Inizialmente tale trattamento era costituito esclusivamente dalla indennità di buonuscita disciplinata per i dipendenti del comparto statale dal d.P.R. 29 dicembre 1973, n. 1032 e dalla indennità premio di servizio, riconosciuta ai dipendenti del comparto locale dalla legge 8 marzo 1968, n. 152.
L’indennità di buonuscita (o TFS) era ed è tuttora (con alcuni limiti) corrisposta da un fondo finanziato, tra l’altro, da un contributo del 9,60% sull’80% della retribuzione lorda a carico dell’Amministrazione di appartenenza, con diritto, della stessa, di rivalersi sul dipendente del 2,50% di tale importo.
L’art. 2 del decreto del Presidente del Consiglio dei ministri 20 dicembre 1999, dando concreta attuazione alle previsioni già contenute nella legge 8 agosto 1995 n. 335, rimaste sino a quel momento inattuate, ha disposto il passaggio al regime del trattamento di fine rapporto (TFR) nei confronti del personale delle pubbliche amministrazioni assunto (a tempo indeterminato) successivamente al 31 dicembre 2000, dando così luogo ad un duplice regime: TFS, per i dipendenti assunti ante 2001 e TFR per i dipendenti assunti a partire dall’1° gennaio 2001.

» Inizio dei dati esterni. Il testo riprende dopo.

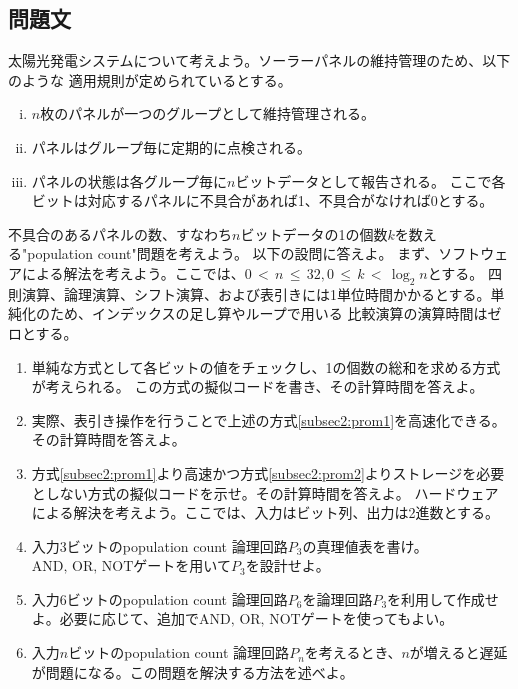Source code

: \subsection{問題文}
太陽光発電システムについて考えよう。ソーラーパネルの維持管理のため、以下のような
適用規則が定められているとする。
\begin{enumerate}[(i)]
    \item $n$枚のパネルが一つのグループとして維持管理される。
    \item パネルはグループ毎に定期的に点検される。
    \item パネルの状態は各グループ毎に$n$ビットデータとして報告される。
    ここで各ビットは対応するパネルに不具合があれば1、不具合がなければ0とする。
\end{enumerate}
不具合のあるパネルの数、すなわち$n$ビットデータの1の個数$k$を数える"population count"問題を考えよう。
以下の設問に答えよ。
\newline
\newline
まず、ソフトウェアによる解法を考えよう。ここでは、$0\, <\, n\, \leq\, 32, 0\, \leq\, k\, <\, \log_{2}n$とする。
四則演算、論理演算、シフト演算、および表引きには1単位時間かかるとする。単純化のため、インデックスの足し算やループで用いる
比較演算の演算時間はゼロとする。
\begin{enumerate}[(1)]
    \item 単純な方式として各ビットの値をチェックし、1の個数の総和を求める方式が考えられる。
    この方式の擬似コードを書き、その計算時間を答えよ。\label{subsec2:prom1}
    \item 実際、表引き操作を行うことで上述の方式\eqref{subsec2:prom1}を高速化できる。その計算時間を答えよ。\label{subsec2:prom2}
    \item 方式\eqref{subsec2:prom1}より高速かつ方式\eqref{subsec2:prom2}よりストレージを必要としない方式の擬似コードを示せ。その計算時間を答えよ。\label{subsec2:prom3}
    \newline
    \newline
    ハードウェアによる解決を考えよう。ここでは、入力はビット列、出力は2進数とする。
    \item 入力3ビットのpopulation count 論理回路$P_3$の真理値表を書け。$\mathrm{AND,\, OR,\, NOT}$ゲートを用いて$P_3$を設計せよ。\label{subsec2:prom4}
    \item 入力6ビットのpopulation count 論理回路$P_6$を論理回路$P_3$を利用して作成せよ。必要に応じて、追加で$\mathrm{AND,\, OR,\, NOT}$ゲートを使ってもよい。\label{subsec2:prom5}
    \item 入力$n$ビットのpopulation count 論理回路$P_n$を考えるとき、$n$が増えると遅延が問題になる。この問題を解決する方法を述べよ。\label{subsec2:prom6}
\end{enumerate}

Il successivo decreto-legge 31 maggio 2010 n. 78, convertito, con modificazioni, dall’art. 1, comma 1, della legge 30 luglio 2010, n. 122, sub art. 12, comma 10, aveva testualmente così disposto: “Con effetto sulle anzianità contributive maturate a decorrere dal 1° gennaio 2011, per i lavoratori alle dipendenze delle amministrazioni pubbliche inserite nel conto economico consolidato della pubblica amministrazione […] per i quali il computo dei predetti trattamenti di fine servizio, comunque denominati, in riferimento alle predette anzianità contributive non è già regolato in base a quanto previsto dall’articolo 2120 del codice civile in materia di trattamento di fine rapporto, il computo dei trattamenti di fine servizio si effettua secondo le regole di cui al citato articolo 2120 del codice civile, con applicazione dell’aliquota del 6,91 per cento“. Tale disposizione, nel determinare l’applicazione (nell’esteso regime del TFR) dell’aliquota del 6,91%, nulla aveva specificato in ordine alla vigenza, o meno, della trattenuta del 2,50%, che l’Amministrazione aveva di fatto continuato, comunque, ad operare nei confronti del dipendente.

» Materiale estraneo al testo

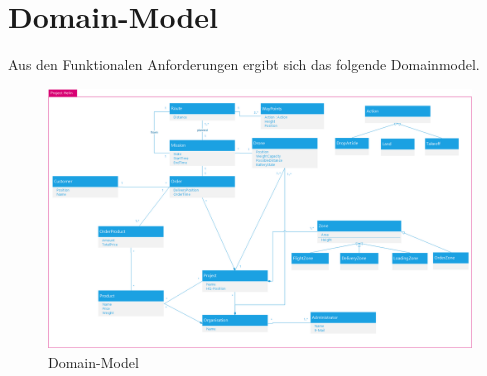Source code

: \section{Domain-Model}

Aus den Funktionalen Anforderungen ergibt sich das folgende Domainmodel.

\begin{figure}[h]
	\includegraphics[width=1.0\textwidth]{images/domainmodell.png}
	\caption{Domain-Model}
	\label{fig:domain-model}
\end{figure}

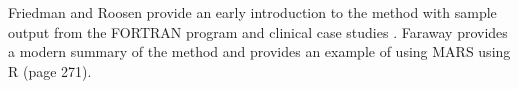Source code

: Friedman and Roosen provide an early introduction to the method with sample output from the FORTRAN program and clinical case studies \cite{Friedman1995}.
Faraway provides a modern summary of the method and provides an example of using MARS using R \cite{Faraway2006} (page 271).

Da qui l’intervento della stessa Corte Costituzionale che, con sentenza n. 223 del 2012, ha dichiarato l’illegittimità costituzionale del predetto art. 12, comma 10, del d.l. n. 78 del 2010, nella parte, appunto, «in cui non esclude[va] l’applicazione a carico del dipendente della rivalsa pari al 2,50% della base contributiva prevista dall’art. 37, comma 1, del d.P.R. 29 dicembre 1973 n. 1032».
Per dare attuazione a questa sentenza è stato, quindi, emanato il decreto-legge 29 ottobre 2012, n. 185, il quale ha previsto l’abrogazione in toto dell’art. 12, comma 10, del d.l. n. 78 del 2010, con sostanziale ripristino del regime di TFS per i dipendenti pubblici da questo interessati. Il d.l. n. 185 del 2012 è decaduto per mancata conversione in legge, ma i suoi effetti sono stati fatti salvi dalla legge n. 228 del 2012, oggetto della sentenza.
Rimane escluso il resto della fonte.